Description of problem: Running fsstress (from the xfstests tree) for a while, umounting the gfs2 fs and running fsck.gfs2 will cause vmscan warnings about "negative objects to delete" to be printed. Version-Release number of selected component (if applicable): Current mainline kernel (v4.18-rc4) How reproducible: Not 100% but chances increase as the running time of fsstress increases. Steps to Reproduce: 1. mkfs.gfs2 -p lock_nolock /dev/foo 2. mount /dev/foo /mnt/test 3. ./fsstress -d /mnt/test/ -p3 -l0 -n 10000000 -v -c 4. (Wait about an hour) 5. ^C 6. umount /mnt/test 7. fsck.gfs2 /dev/foo Actual results: At some point starting in pass 1, a lot of these warnings hit the console: [10322.608787] vmscan: shrink_slab: gfs2_glock_shrink_scan+0x0/0x2d0 negative objects to delete nr=-9223372036854775718 [10322.611004] vmscan: shrink_slab: gfs2_glock_shrink_scan+0x0/0x2d0 negative objects to delete nr=-9223372036854775718 [10322.615502] vmscan: shrink_slab: gfs2_glock_shrink_scan+0x0/0x2d0 negative objects to delete nr=-9223372036854775718 [10322.619220] vmscan: shrink_slab: gfs2_glock_shrink_scan+0x0/0x2d0 negative objects to delete nr=-9223372036854775718 ... Expected results: No warnings Additional info: https://www.redhat.com/archives/cluster-devel/2018-April/msg00019.html
I'm guessing this is a simple overflow problem. GFS2 uses an atomic_t to keep track of the number of items on the lru list. That's read as an int (4 bytes) for the calculation. I bet this goes away if we change that to an atomic64_t. I'll whip up a quick patch and maybe Andy can test it. Reassigning to myself.
Created attachment 1626473 [details] Proposed upstream and rhel8 patch Andy, here's the full patch.

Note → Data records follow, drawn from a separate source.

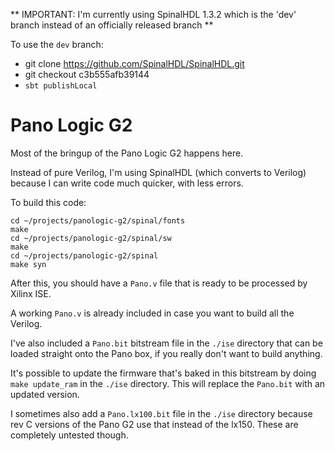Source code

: 
** IMPORTANT: I'm currently using SpinalHDL  1.3.2 which is the 'dev' branch instead of an officially released branch **

To use the `dev` branch: 

* git clone https://github.com/SpinalHDL/SpinalHDL.git 
* git checkout c3b555afb39144
* `sbt publishLocal`

# Pano Logic G2

Most of the bringup of the Pano Logic G2 happens here.

Instead of pure Verilog, I'm using SpinalHDL (which converts to Verilog) because
I can write code much quicker, with less errors.

To build this code:

```
cd ~/projects/panologic-g2/spinal/fonts
make
cd ~/projects/panologic-g2/spinal/sw
make
cd ~/projects/panologic-g2/spinal
make syn
```

After this, you should have a `Pano.v` file that is ready to be processed by Xilinx ISE.

A working `Pano.v` is already included in case you want to build all the Verilog.

I've also included a `Pano.bit` bitstream file in the `./ise` directory that can be loaded
straight onto the Pano box, if you really don't want to build anything.

It's possible to update the firmware that's baked in this bitstream by doing `make update_ram`
in the `./ise` directory. This will replace the `Pano.bit` with an updated version.

I sometimes also add a `Pano.lx100.bit` file in the `./ise` directory because rev C
versions of the Pano G2 use that instead of the lx150. These are completely untested though.
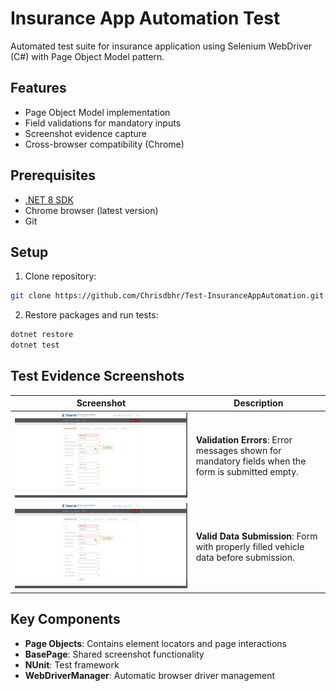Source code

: # Insurance App Automation Test

Automated test suite for insurance application using Selenium WebDriver (C#) with Page Object Model pattern.

## Features
- Page Object Model implementation
- Field validations for mandatory inputs
- Screenshot evidence capture
- Cross-browser compatibility (Chrome)

## Prerequisites
- [.NET 8 SDK](https://dotnet.microsoft.com/download/dotnet/8.0)
- Chrome browser (latest version)
- Git

## Setup
1. Clone repository:
```bash
git clone https://github.com/Chrisdbhr/Test-InsuranceAppAutomation.git
```
2. Restore packages and run tests:
```bash
dotnet restore
dotnet test
```
## Test Evidence Screenshots

| Screenshot | Description |
|------------|-------------|
| ![Validation Errors](./screenshots/validation-errors.png) | **Validation Errors**: Error messages shown for mandatory fields when the form is submitted empty. |
| ![Valid Data Entered](./screenshots/valid-data-entered.png) | **Valid Data Submission**: Form with properly filled vehicle data before submission. |

## Key Components
- **Page Objects**: Contains element locators and page interactions
- **BasePage**: Shared screenshot functionality
- **NUnit**: Test framework
- **WebDriverManager**: Automatic browser driver management
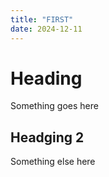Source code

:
 ```yaml
---
title: "FIRST"
date: 2024-12-11
---
```

# Heading
Something goes here
## Headging 2
Something else here
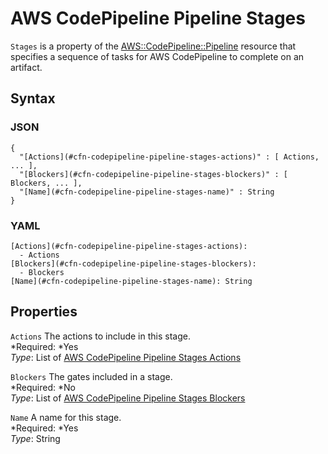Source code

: # AWS CodePipeline Pipeline Stages<a name="aws-properties-codepipeline-pipeline-stages"></a>

`Stages` is a property of the [AWS::CodePipeline::Pipeline](aws-resource-codepipeline-pipeline.md) resource that specifies a sequence of tasks for AWS CodePipeline to complete on an artifact\.

## Syntax<a name="w3ab2c21c14d389b5"></a>

### JSON<a name="aws-properties-codepipeline-pipeline-stages-syntax.json"></a>

```
{
  "[Actions](#cfn-codepipeline-pipeline-stages-actions)" : [ Actions, ... ],
  "[Blockers](#cfn-codepipeline-pipeline-stages-blockers)" : [ Blockers, ... ],
  "[Name](#cfn-codepipeline-pipeline-stages-name)" : String
}
```

### YAML<a name="aws-properties-codepipeline-pipeline-stages-syntax.yaml"></a>

```
[Actions](#cfn-codepipeline-pipeline-stages-actions):
  - Actions
[Blockers](#cfn-codepipeline-pipeline-stages-blockers):
  - Blockers
[Name](#cfn-codepipeline-pipeline-stages-name): String
```

## Properties<a name="w3ab2c21c14d389b7"></a>

`Actions`  <a name="cfn-codepipeline-pipeline-stages-actions"></a>
The actions to include in this stage\.  
*Required: *Yes  
*Type*: List of [AWS CodePipeline Pipeline Stages Actions](aws-properties-codepipeline-pipeline-stages-actions.md)

`Blockers`  <a name="cfn-codepipeline-pipeline-stages-blockers"></a>
The gates included in a stage\.  
*Required: *No  
*Type*: List of [AWS CodePipeline Pipeline Stages Blockers](aws-properties-codepipeline-pipeline-stages-blockers.md)

`Name`  <a name="cfn-codepipeline-pipeline-stages-name"></a>
A name for this stage\.  
*Required: *Yes  
*Type*: String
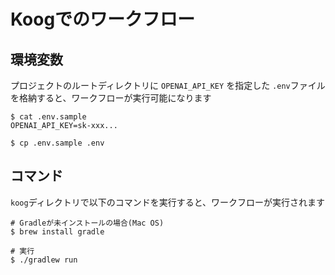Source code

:# Koogでのワークフロー
## 環境変数
プロジェクトのルートディレクトリに `OPENAI_API_KEY` を指定した `.env`ファイルを格納すると、ワークフローが実行可能になります

```shell
$ cat .env.sample
OPENAI_API_KEY=sk-xxx...

$ cp .env.sample .env
```

## コマンド
`koog`ディレクトリで以下のコマンドを実行すると、ワークフローが実行されます

```shell
# Gradleが未インストールの場合(Mac OS)
$ brew install gradle

# 実行
$ ./gradlew run
```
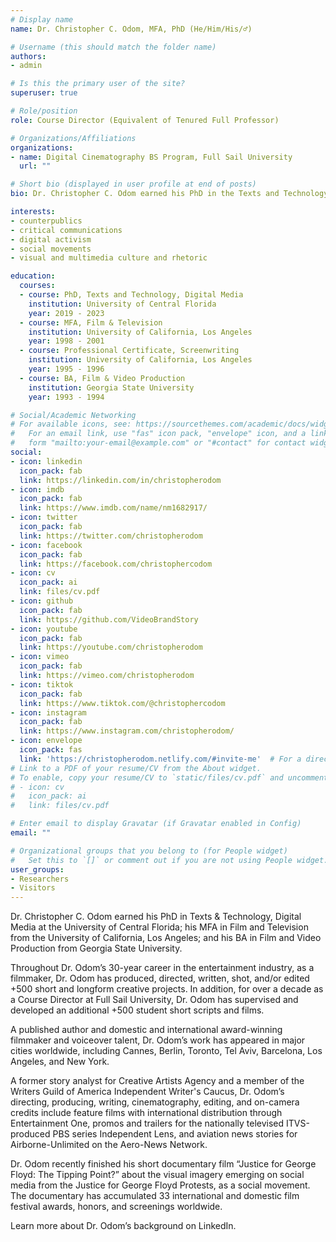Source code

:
 ```yaml
---
# Display name
name: Dr. Christopher C. Odom, MFA, PhD (He/Him/His/♂️)

# Username (this should match the folder name)
authors:
- admin

# Is this the primary user of the site?
superuser: true

# Role/position
role: Course Director (Equivalent of Tenured Full Professor)

# Organizations/Affiliations
organizations:
- name: Digital Cinematography BS Program, Full Sail University
  url: ""

# Short bio (displayed in user profile at end of posts)
bio: Dr. Christopher C. Odom earned his PhD in the Texts and Technology, Digital Media from the University of Central Florida and his MFA in Film and Television from the University of Los Angeles, California. His research area of focus is the visual imagery of social movements.

interests:
- counterpublics
- critical communications
- digital activism
- social movements
- visual and multimedia culture and rhetoric

education:
  courses:
  - course: PhD, Texts and Technology, Digital Media
    institution: University of Central Florida
    year: 2019 - 2023
  - course: MFA, Film & Television
    institution: University of California, Los Angeles
    year: 1998 - 2001
  - course: Professional Certificate, Screenwriting
    institution: University of California, Los Angeles
    year: 1995 - 1996
  - course: BA, Film & Video Production
    institution: Georgia State University
    year: 1993 - 1994

# Social/Academic Networking
# For available icons, see: https://sourcethemes.com/academic/docs/widgets/#icons
#   For an email link, use "fas" icon pack, "envelope" icon, and a link in the
#   form "mailto:your-email@example.com" or "#contact" for contact widget.
social:
- icon: linkedin
  icon_pack: fab
  link: https://linkedin.com/in/christopherodom
- icon: imdb
  icon_pack: fab
  link: https://www.imdb.com/name/nm1682917/
- icon: twitter
  icon_pack: fab
  link: https://twitter.com/christopherodom
- icon: facebook
  icon_pack: fab
  link: https://facebook.com/christophercodom
- icon: cv
  icon_pack: ai
  link: files/cv.pdf
- icon: github
  icon_pack: fab
  link: https://github.com/VideoBrandStory
- icon: youtube
  icon_pack: fab
  link: https://youtube.com/christopherodom
- icon: vimeo
  icon_pack: fab
  link: https://vimeo.com/christopherodom
- icon: tiktok
  icon_pack: fab
  link: https://www.tiktok.com/@christophercodom
- icon: instagram
  icon_pack: fab
  link: https://www.instagram.com/christopherodom/
- icon: envelope
  icon_pack: fas
  link: 'https://christopherodom.netlify.com/#invite-me'  # For a direct email link, use "mailto:test@example.org".
# Link to a PDF of your resume/CV from the About widget.
# To enable, copy your resume/CV to `static/files/cv.pdf` and uncomment the lines below.  
# - icon: cv
#   icon_pack: ai
#   link: files/cv.pdf

# Enter email to display Gravatar (if Gravatar enabled in Config)
email: ""

# Organizational groups that you belong to (for People widget)
#   Set this to `[]` or comment out if you are not using People widget.  
user_groups:
- Researchers
- Visitors
---
```


Dr. Christopher C. Odom earned his PhD in Texts & Technology, Digital Media at the University of Central Florida; his MFA in Film and Television from the University of California, Los Angeles; and his BA in Film and Video Production from Georgia State University.

Throughout Dr. Odom’s 30-year career in the entertainment industry, as a filmmaker, Dr. Odom has produced, directed, written, shot, and/or edited +500 short and longform creative projects. In addition, for over a decade as a Course Director at Full Sail University, Dr. Odom has supervised and developed an additional +500 student short scripts and films.

A published author and domestic and international award-winning filmmaker and voiceover talent, Dr. Odom’s work has appeared in major cities worldwide, including Cannes, Berlin, Toronto, Tel Aviv, Barcelona, Los Angeles, and New York. 

A former story analyst for Creative Artists Agency and a member of the Writers Guild of America Independent Writer's Caucus, Dr. Odom’s directing, producing, writing, cinematography, editing, and on-camera credits include feature films with international distribution through Entertainment One, promos and trailers for the nationally televised ITVS-produced PBS series Independent Lens, and aviation news stories for Airborne-Unlimited on the Aero-News Network. 

Dr. Odom recently finished his short documentary film “Justice for George Floyd: The Tipping Point?” about the visual imagery emerging on social media from the Justice for George Floyd Protests, as a social movement. The documentary has accumulated 33 international and domestic film festival awards, honors, and screenings worldwide. 

Learn more about Dr. Odom’s background on LinkedIn.

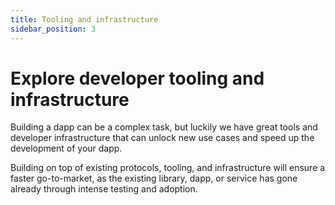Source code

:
 ```yaml
---
title: Tooling and infrastructure
sidebar_position: 3
---
```


# Explore developer tooling and infrastructure

Building a dapp can be a complex task, but luckily we have great tools and developer infrastructure that can unlock new use cases and speed up the development of your dapp.

Building on top of existing protocols, tooling, and infrastructure will ensure a faster go-to-market, as the existing library, dapp, or service has gone already through intense testing and adoption.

I can't reproduce this at all any more. Scanning through commits it seems very likely that this one would have fixed the issue: commit 7881ef3f33bb80f459ea6020d1e021fc524a6348 Author: Ross Lagerwall <ross.lagerwall> Date: Wed Mar 27 17:09:17 2019 +0000 gfs2: Fix lru_count going negative So I'm going to close this on that basis.